Spacer sequences for targeting lactate dehydrogenase (ldhA) in Escherichia coli K-12 through CRISPR-Cas9 genome editing

Cluster regularly interspersed short palindromic repeats (CRISPR)-Cas9 is the dominant genome editing technique in contemporary biological research. The approach requires a guide RNA encoding a spacer sequence to target a specific location in the genome for editing; thereby, necessitating design for the spacer sequence. Typically, the spacer sequence is immediately adjacent to the protospacer adjacent motif (PAM). This work illustrates the approach by using an in-house MATLAB software to design the spacer sequence that would target the lactate dehydrogenase gene (ldhA) in Escherichia coli K-12 for editing. Specifically, the 20 nucleotide spacer sequences could be either on the sense and antisense DNA strands for the gene. Overall, this dataset should find use in biotechnology or metabolic engineering applications where the objective is to delete the ldhA gene to help redirect metabolic flux away from mixed acid fermentation during anaerobic growth of E. coli K-12 in glucose-based medium.

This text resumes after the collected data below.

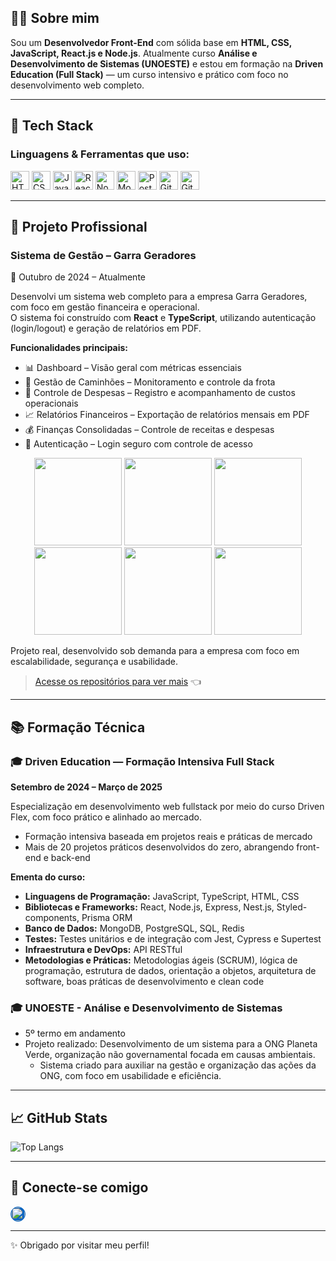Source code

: 

## 👨‍💻 Sobre mim

Sou um **Desenvolvedor Front-End** com sólida base em **HTML, CSS, JavaScript, React.js e Node.js**. Atualmente curso **Análise e Desenvolvimento de Sistemas (UNOESTE)** e estou em formação na **Driven Education (Full Stack)** — um curso intensivo e prático com foco no desenvolvimento web completo.

---

## 🧰 Tech Stack

### Linguagens & Ferramentas que uso:

<p align="left">
  <img alt="HTML5" width="30px" src="https://cdn.jsdelivr.net/gh/devicons/devicon/icons/html5/html5-original.svg" />
  <img alt="CSS3" width="30px" src="https://cdn.jsdelivr.net/gh/devicons/devicon/icons/css3/css3-original.svg" />
  <img alt="JavaScript" width="30px" src="https://cdn.jsdelivr.net/gh/devicons/devicon/icons/javascript/javascript-original.svg" />
  <img alt="React" width="30px" src="https://cdn.jsdelivr.net/gh/devicons/devicon/icons/react/react-original.svg" />
  <img alt="Node.js" width="30px" src="https://cdn.jsdelivr.net/gh/devicons/devicon/icons/nodejs/nodejs-original.svg" />
  <img alt="MongoDB" width="30px" src="https://cdn.jsdelivr.net/gh/devicons/devicon/icons/mongodb/mongodb-original.svg" />
  <img alt="PostgreSQL" width="30px" src="https://cdn.jsdelivr.net/gh/devicons/devicon/icons/postgresql/postgresql-original.svg" />
  <img alt="Git" width="30px" src="https://cdn.jsdelivr.net/gh/devicons/devicon/icons/git/git-original.svg" />
  <img alt="GitHub" width="30px" src="https://cdn.jsdelivr.net/gh/devicons/devicon/icons/github/github-original.svg" />
</p>

---

## 🧩 Projeto Profissional

### Sistema de Gestão – Garra Geradores  
📅 Outubro de 2024 – Atualmente

Desenvolvi um sistema web completo para a empresa Garra Geradores, com foco em gestão financeira e operacional.  
O sistema foi construído com **React** e **TypeScript**, utilizando autenticação (login/logout) e geração de relatórios em PDF.

**Funcionalidades principais:**

- 📊 Dashboard – Visão geral com métricas essenciais  
- 🚚 Gestão de Caminhões – Monitoramento e controle da frota  
- 💸 Controle de Despesas – Registro e acompanhamento de custos operacionais  
- 📈 Relatórios Financeiros – Exportação de relatórios mensais em PDF  
- 💰 Finanças Consolidadas – Controle de receitas e despesas  
- 🔐 Autenticação – Login seguro com controle de acesso  

<p align="center">
  <img src="https://media.licdn.com/dms/image/v2/D4D2DAQEiQ7Dbvm2OkQ/profile-treasury-image-shrink_800_800/profile-treasury-image-shrink_800_800/0/1735929367793?e=1753160400&v=beta&t=rn65H4qNpLoE8mkK6vnJ6lWXkWzl8X9KP7dVNXWKKQs" width="140" />
  <img src="https://media.licdn.com/dms/image/v2/D4D2DAQEfGEC85tYXNQ/profile-treasury-image-shrink_800_800/profile-treasury-image-shrink_800_800/0/1735929353224?e=1753160400&v=beta&t=rsT5MUACPuR7A-Dia3xnpLnqoQnhll5NgpEpWMLVR-8" width="140" />
  <img src="https://media.licdn.com/dms/image/v2/D4D2DAQFr4Y7MGn2whQ/profile-treasury-image-shrink_800_800/profile-treasury-image-shrink_800_800/0/1735929374255?e=1753160400&v=beta&t=tFU_bd_fMEL9WhRQgekSSxYaoo4a8d7qBM2EYnR8ouk" width="140" />
  <img src="https://media.licdn.com/dms/image/v2/D4D2DAQEaF9aJRlRu0w/profile-treasury-image-shrink_800_800/profile-treasury-image-shrink_800_800/0/1735929386455?e=1753160400&v=beta&t=847WvIYOhDTHz_NYRn06-gR5Hn2cWK9rmzPcTbHoZng" width="140" />
  <img src="https://media.licdn.com/dms/image/v2/D4D2DAQHdrEkjQlcIWw/profile-treasury-image-shrink_800_800/profile-treasury-image-shrink_800_800/0/1735929380838?e=1753160400&v=beta&t=emCJFVoosCsaxrp-s2EiRyFJUTR15q4ZPMPc-RQGcJI" width="140" />
  <img src="https://media.licdn.com/dms/image/v2/D4D2DAQF-C1zlBhlHOA/profile-treasury-image-shrink_1920_1920/profile-treasury-image-shrink_1920_1920/0/1735929339604?e=1753160400&v=beta&t=DB9snEn9zvXanNLUNSxp4aPmlEYCiXiNWMJ2xILLLFY" width="140" />
</p>

Projeto real, desenvolvido sob demanda para a empresa com foco em escalabilidade, segurança e usabilidade.

> [Acesse os repositórios para ver mais](https://github.com/Graphein/Curso-DrivenFlex) 👈

---

## 📚 Formação Técnica

### 🎓 Driven Education — Formação Intensiva Full Stack  
**Setembro de 2024 – Março de 2025**

Especialização em desenvolvimento web fullstack por meio do curso Driven Flex, com foco prático e alinhado ao mercado.

- Formação intensiva baseada em projetos reais e práticas de mercado  
- Mais de 20 projetos práticos desenvolvidos do zero, abrangendo front-end e back-end  

**Ementa do curso:**

- **Linguagens de Programação:** JavaScript, TypeScript, HTML, CSS  
- **Bibliotecas e Frameworks:** React, Node.js, Express, Nest.js, Styled-components, Prisma ORM  
- **Banco de Dados:** MongoDB, PostgreSQL, SQL, Redis  
- **Testes:** Testes unitários e de integração com Jest, Cypress e Supertest  
- **Infraestrutura e DevOps:** API RESTful  
- **Metodologias e Práticas:** Metodologias ágeis (SCRUM), lógica de programação, estrutura de dados, orientação a objetos, arquitetura de software, boas práticas de desenvolvimento e clean code


### 🎓 UNOESTE - Análise e Desenvolvimento de Sistemas  
- 5º termo em andamento  
- Projeto realizado: Desenvolvimento de um sistema para a ONG Planeta Verde, organização não governamental focada em causas ambientais.  
  - Sistema criado para auxiliar na gestão e organização das ações da ONG, com foco em usabilidade e eficiência.

---

## 📈 GitHub Stats

![Top Langs](https://github-readme-stats.vercel.app/api/top-langs/?username=Graphein&layout=compact&theme=radical&locale=pt-BR)

---

## 🤝 Conecte-se comigo

<p>
  <a href="https://www.linkedin.com/in/eduardoleli/" target="_blank" rel="noopener noreferrer">
    <img alt="LinkedIn" width="22px" src="https://cdn.jsdelivr.net/gh/devicons/devicon/icons/linkedin/linkedin-original.svg" style="border-radius: 50%; background-color: #0A66C2; border: 1px solid #0A66C2;" />
  </a>
</p>

---

✨ Obrigado por visitar meu perfil!
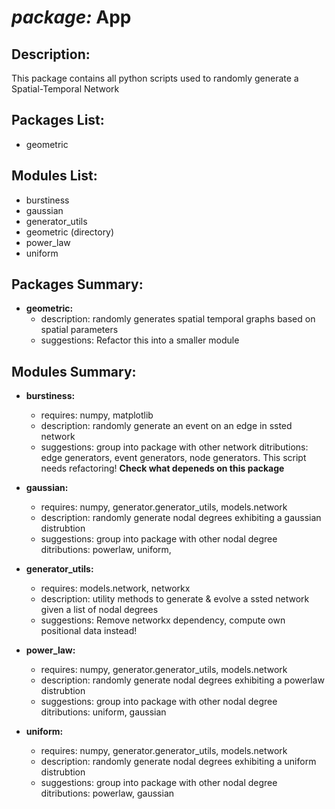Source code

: # *package:* App

## Description:
This package contains all python scripts used to randomly generate a Spatial-Temporal Network

## Packages List:
- geometric

## Modules List:
- burstiness
- gaussian
- generator_utils
- geometric (directory)
- power_law
- uniform


## Packages Summary:
- **geometric:**
    + description: randomly generates spatial temporal graphs based on spatial parameters   
    + suggestions: Refactor this into a smaller module

## Modules Summary:
 - **burstiness:**
    + requires: numpy, matplotlib
    + description: randomly generate an event on an edge in ssted network  
    + suggestions: group into package with other network ditributions: edge generators, event generators, node generators. This script needs refactoring! __Check what depeneds on this package__

 - **gaussian:**
    + requires: numpy, generator.generator_utils, models.network 
    + description: randomly generate nodal degrees exhibiting a gaussian distrubtion   
    + suggestions: group into package with other nodal degree ditributions: powerlaw, uniform, 

- **generator_utils:**
    + requires: models.network, networkx
    + description: utility methods to generate & evolve a ssted network given a list of nodal degrees  
    + suggestions: Remove networkx dependency, compute own positional data instead!

- **power_law:**
    + requires: numpy, generator.generator_utils, models.network
    + description: randomly generate nodal degrees exhibiting a powerlaw distrubtion   
    + suggestions: group into package with other nodal degree ditributions: uniform, gaussian

- **uniform:**
    + requires: numpy, generator.generator_utils, models.network
    + description: randomly generate nodal degrees exhibiting a uniform distrubtion   
    + suggestions: group into package with other nodal degree ditributions: powerlaw, gaussian












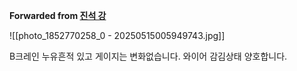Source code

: **Forwarded from [진석 강](https://t.me/no_username_5853318847)**

![[photo_1852770258_0 - 20250515005949743.jpg]]

B크레인 누유흔적 있고 게이지는 변화없습니다. 와이어 감김상태 양호합니다.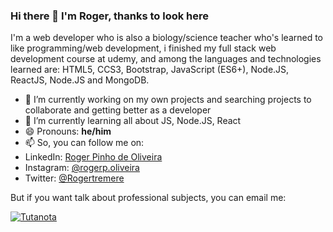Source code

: ### Hi there 👋 I'm Roger, thanks to look here

I'm a web developer who is also a biology/science teacher who's  learned to like programming/web development, i finished my full stack web development course at udemy, and among the languages and technologies learned are:
HTML5, CCS3, Bootstrap, JavaScript (ES6+), Node.JS, ReactJS, Node.JS and MongoDB.

- 🔭 I’m currently working on my own projects and searching projects to collaborate and getting better as a developer
- 🌱 I’m currently learning all about JS, Node.JS, React
- 😄 Pronouns: **he/him**
- 📫 So, you can follow me on:
- LinkedIn: <a href="https://www.linkedin.com/in/roger-oliveira-796656143/">Roger Pinho de Oliveira</a>
- Instagram: <a href="https://www.instagram.com/rogerp.oliveira/">@rogerp.oliveira</a>
- Twitter: <a href="https://twitter.com/Rogertremere">@Rogertremere</a>

But if you want talk about professional subjects, you can email me:

<a href="mailto:rogeroliveira@tutanota.com"><img alt="Tutanota" src="https://img.shields.io/badge/Email-0078D4?style=for-the-badge&logo=tutanota&logoColor=red" /></a>
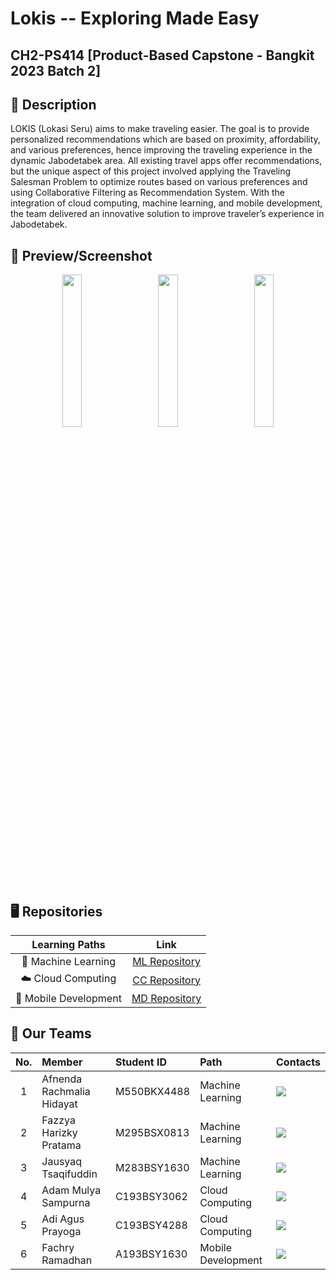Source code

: # Lokis -- Exploring Made Easy
## CH2-PS414 [Product-Based Capstone - Bangkit 2023 Batch 2]

## 📑 Description
LOKIS (Lokasi Seru) aims to make traveling easier. The goal is to provide personalized recommendations which are based on proximity, affordability, and various preferences, hence improving the traveling experience in the dynamic Jabodetabek area. All existing travel apps offer recommendations, but the unique aspect of this project involved applying the Traveling Salesman Problem to optimize routes based on various preferences and using Collaborative Filtering as Recommendation System. With the integration of cloud computing, machine learning, and mobile development, the team delivered an innovative solution to improve traveler’s experience in Jabodetabek.

## 📲 Preview/Screenshot
<p align="center">
	<img src="![Login Page](https://github.com/Lokis-bangkit-2023/.github/assets/141728820/5b4c47e9-1076-4335-9cde-d7027060e45b)
" width="25%"> &nbsp; &nbsp; &nbsp;
	<img src="![Home Screen](https://github.com/Lokis-bangkit-2023/.github/assets/141728820/f54e0b63-e3e1-46bb-adcb-408bc1ace531)
" width="25%"> &nbsp; &nbsp; &nbsp;
	<img src="![Recommendation](https://github.com/Lokis-bangkit-2023/.github/assets/141728820/66ca6f97-2273-4c99-8af2-f3134ed8fbef)
" width="25%">
</p>

## 🖥️ Repositories
|   Learning Paths      |                           Link                            |
| :-------------------: | :-------------------------------------------------------: |
| 🤖 Machine Learning   | [ML Repository](https://github.com/Lokis-bangkit-2023/Machine-Learning)   |
| ☁️ Cloud Computing    | [CC Repository](https://github.com/Lokis-bangkit-2023/Cloud-Computing)    |
| 📱 Mobile Development  | [MD Repository](https://github.com/Lokis-bangkit-2023/Mobile-Development) |

## 🙋‍ Our Teams
| No. |            Member           | Student ID  |        Path         |        Contacts        |
|:---:| :-------------------------- | :---------- | :------------------ | :--------------------- |
|  1  | Afnenda Rachmalia Hidayat   | M550BKX4488 |  Machine Learning   | <a href="https://www.linkedin.com/in/afnendarachmaliahidayat28/"><img src="https://img.shields.io/badge/linkedin-%230077B5.svg?style=for-the-badge&logo=linkedin&logoColor=white"></a> |
|  2  | Fazzya Harizky Pratama      | M295BSX0813 |  Machine Learning   | <a href="https://www.linkedin.com/in/fazzyaharizky/"><img src="https://img.shields.io/badge/linkedin-%230077B5.svg?style=for-the-badge&logo=linkedin&logoColor=white"></a> |
|  3  | Jausyaq Tsaqifuddin         | M283BSY1630 |  Machine Learning   | <a href="https://www.linkedin.com/in/jausyaq-tsaqifuddin-27274827a/"><img src="https://img.shields.io/badge/linkedin-%230077B5.svg?style=for-the-badge&logo=linkedin&logoColor=white"></a> |
|  4  | Adam Mulya Sampurna         | C193BSY3062 |  Cloud Computing    | <a href="https://www.linkedin.com/in/adam-mulya-sampurna-a09629157/"><img src="https://img.shields.io/badge/linkedin-%230077B5.svg?style=for-the-badge&logo=linkedin&logoColor=white"></a> |
|  5  | Adi Agus Prayoga            | C193BSY4288 |  Cloud Computing    | <a href="https://www.linkedin.com/in/adi-agus-prayoga-6b6813189/"><img src="https://img.shields.io/badge/linkedin-%230077B5.svg?style=for-the-badge&logo=linkedin&logoColor=white"></a> |
|  6  | Fachry Ramadhan             | A193BSY1630 |  Mobile Development | <a href=""><img src="https://img.shields.io/badge/linkedin-%230077B5.svg?style=for-the-badge&logo=linkedin&logoColor=white"></a> |
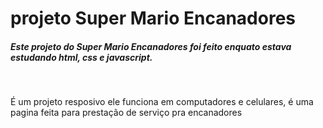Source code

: 
<h1>projeto Super Mario Encanadores</h1>


<h5>Este projeto do Super Mario Encanadores foi feito enquato estava estudando html, css e javascript.</h5>
 <br>
 <P>É um projeto resposivo ele funciona em computadores e celulares, é uma pagina feita para prestação de serviço pra encanadores </P>
<br>
<img href="https://github.com/fabiodev-minas/Super-Mario/blob/master/img/projeto%20super%20mario%20mobile.png?raw=true"/>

规律间隔成簇短回文重复序列（Cluster regularly interspersed short palindromic repeats, CRISPR）-Cas9是当代生物研究领域主流的基因组编辑技术。该技术需借助一段编码间隔序列（spacer sequence）的向导RNA（guide RNA）靶向基因组中的特定位点以完成编辑，因此需要对间隔序列进行设计。通常，间隔序列紧邻原间隔序列毗邻基序（protospacer adjacent motif, PAM）。本研究采用自研MATLAB软件，设计靶向大肠杆菌K-12（Escherichia coli K-12）乳酸脱氢酶基因（ldhA）的间隔序列，以此演示该编辑方法的实现流程。具体而言，针对该基因的20个核苷酸长度的间隔序列，可分别位于DNA的有义链与反义链。总体而言，本数据集可应用于生物技术或代谢工程相关场景，其目标为敲除大肠杆菌K-12的ldhA基因，以在葡萄糖基培养基中进行厌氧培养时，帮助将代谢流从混合酸发酵途径进行重定向。